### Material to process

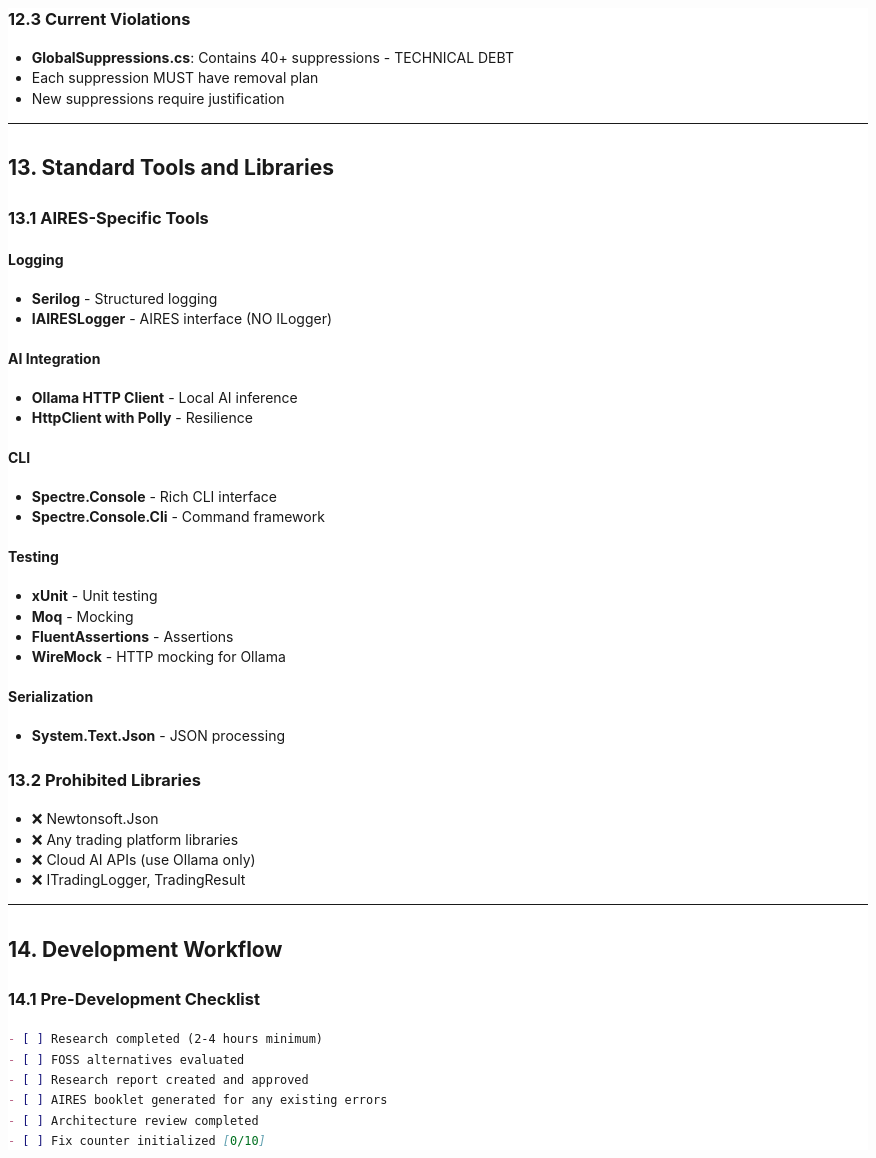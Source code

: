 ### 12.3 Current Violations

- **GlobalSuppressions.cs**: Contains 40+ suppressions - TECHNICAL DEBT
- Each suppression MUST have removal plan
- New suppressions require justification

-----

## 13. Standard Tools and Libraries

### 13.1 AIRES-Specific Tools

#### Logging
- **Serilog** - Structured logging
- **IAIRESLogger** - AIRES interface (NO ILogger<T>)

#### AI Integration
- **Ollama HTTP Client** - Local AI inference
- **HttpClient with Polly** - Resilience

#### CLI
- **Spectre.Console** - Rich CLI interface
- **Spectre.Console.Cli** - Command framework

#### Testing
- **xUnit** - Unit testing
- **Moq** - Mocking
- **FluentAssertions** - Assertions
- **WireMock** - HTTP mocking for Ollama

#### Serialization
- **System.Text.Json** - JSON processing

### 13.2 Prohibited Libraries

- ❌ Newtonsoft.Json
- ❌ Any trading platform libraries
- ❌ Cloud AI APIs (use Ollama only)
- ❌ ITradingLogger, TradingResult<T>

-----

## 14. Development Workflow

### 14.1 Pre-Development Checklist

```markdown
- [ ] Research completed (2-4 hours minimum)
- [ ] FOSS alternatives evaluated
- [ ] Research report created and approved
- [ ] AIRES booklet generated for any existing errors
- [ ] Architecture review completed
- [ ] Fix counter initialized [0/10]
```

### Brief
Give every line of the data above again as it stands; the pictures stay out.

### Answer below
Source code

: ### 12.3 Current Violations

- **GlobalSuppressions.cs**: Contains 40+ suppressions - TECHNICAL DEBT
- Each suppression MUST have removal plan
- New suppressions require justification

-----

## 13. Standard Tools and Libraries

### 13.1 AIRES-Specific Tools

#### Logging
- **Serilog** - Structured logging
- **IAIRESLogger** - AIRES interface (NO ILogger<T>)

#### AI Integration
- **Ollama HTTP Client** - Local AI inference
- **HttpClient with Polly** - Resilience

#### CLI
- **Spectre.Console** - Rich CLI interface
- **Spectre.Console.Cli** - Command framework

#### Testing
- **xUnit** - Unit testing
- **Moq** - Mocking
- **FluentAssertions** - Assertions
- **WireMock** - HTTP mocking for Ollama

#### Serialization
- **System.Text.Json** - JSON processing

### 13.2 Prohibited Libraries

- ❌ Newtonsoft.Json
- ❌ Any trading platform libraries
- ❌ Cloud AI APIs (use Ollama only)
- ❌ ITradingLogger, TradingResult<T>

-----

## 14. Development Workflow

### 14.1 Pre-Development Checklist

```markdown
- [ ] Research completed (2-4 hours minimum)
- [ ] FOSS alternatives evaluated
- [ ] Research report created and approved
- [ ] AIRES booklet generated for any existing errors
- [ ] Architecture review completed
- [ ] Fix counter initialized [0/10]
```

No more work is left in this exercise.